Problem to work on:
For this exercise, return the line containing "Pages documentation only" and every line after it through the end of the records below, without alteration.

─── Task data

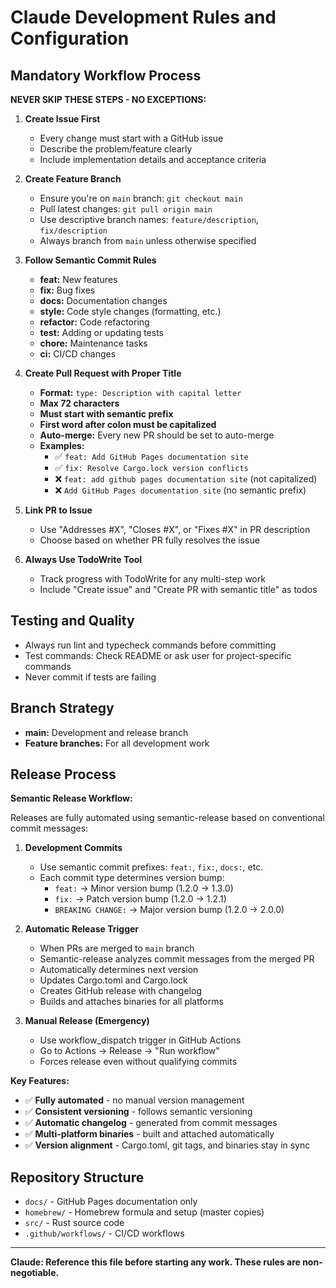 # Claude Development Rules and Configuration

## Mandatory Workflow Process

**NEVER SKIP THESE STEPS - NO EXCEPTIONS:**

1. **Create Issue First**
   - Every change must start with a GitHub issue
   - Describe the problem/feature clearly
   - Include implementation details and acceptance criteria

2. **Create Feature Branch**
   - Ensure you're on `main` branch: `git checkout main`
   - Pull latest changes: `git pull origin main`
   - Use descriptive branch names: `feature/description`, `fix/description`
   - Always branch from `main` unless otherwise specified

3. **Follow Semantic Commit Rules**
   - **feat:** New features
   - **fix:** Bug fixes  
   - **docs:** Documentation changes
   - **style:** Code style changes (formatting, etc.)
   - **refactor:** Code refactoring
   - **test:** Adding or updating tests
   - **chore:** Maintenance tasks
   - **ci:** CI/CD changes

4. **Create Pull Request with Proper Title**
   - **Format:** `type: Description with capital letter`
   - **Max 72 characters**
   - **Must start with semantic prefix**
   - **First word after colon must be capitalized**
   - **Auto-merge:** Every new PR should be set to auto-merge
   - **Examples:**
     - ✅ `feat: Add GitHub Pages documentation site`
     - ✅ `fix: Resolve Cargo.lock version conflicts`
     - ❌ `feat: add github pages documentation site` (not capitalized)
     - ❌ `Add GitHub Pages documentation site` (no semantic prefix)

5. **Link PR to Issue**
   - Use "Addresses #X", "Closes #X", or "Fixes #X" in PR description
   - Choose based on whether PR fully resolves the issue

6. **Always Use TodoWrite Tool**
   - Track progress with TodoWrite for any multi-step work
   - Include "Create issue" and "Create PR with semantic title" as todos

## Testing and Quality

- Always run lint and typecheck commands before committing
- Test commands: Check README or ask user for project-specific commands
- Never commit if tests are failing

## Branch Strategy

- **main:** Development and release branch
- **Feature branches:** For all development work

## Release Process

**Semantic Release Workflow:**

Releases are fully automated using semantic-release based on conventional commit messages:

1. **Development Commits**
   - Use semantic commit prefixes: `feat:`, `fix:`, `docs:`, etc.
   - Each commit type determines version bump:
     - `feat:` → Minor version bump (1.2.0 → 1.3.0)
     - `fix:` → Patch version bump (1.2.0 → 1.2.1)
     - `BREAKING CHANGE:` → Major version bump (1.2.0 → 2.0.0)

2. **Automatic Release Trigger**
   - When PRs are merged to `main` branch
   - Semantic-release analyzes commit messages from the merged PR
   - Automatically determines next version
   - Updates Cargo.toml and Cargo.lock
   - Creates GitHub release with changelog
   - Builds and attaches binaries for all platforms

3. **Manual Release (Emergency)**
   - Use workflow_dispatch trigger in GitHub Actions
   - Go to Actions → Release → "Run workflow"
   - Forces release even without qualifying commits

**Key Features:**
- ✅ **Fully automated** - no manual version management
- ✅ **Consistent versioning** - follows semantic versioning
- ✅ **Automatic changelog** - generated from commit messages
- ✅ **Multi-platform binaries** - built and attached automatically
- ✅ **Version alignment** - Cargo.toml, git tags, and binaries stay in sync

## Repository Structure

- `docs/` - GitHub Pages documentation only
- `homebrew/` - Homebrew formula and setup (master copies)
- `src/` - Rust source code
- `.github/workflows/` - CI/CD workflows

---

**Claude: Reference this file before starting any work. These rules are non-negotiable.**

──────

Task output:
- `docs/` - GitHub Pages documentation only
- `homebrew/` - Homebrew formula and setup (master copies)
- `src/` - Rust source code
- `.github/workflows/` - CI/CD workflows

---

**Claude: Reference this file before starting any work. These rules are non-negotiable.**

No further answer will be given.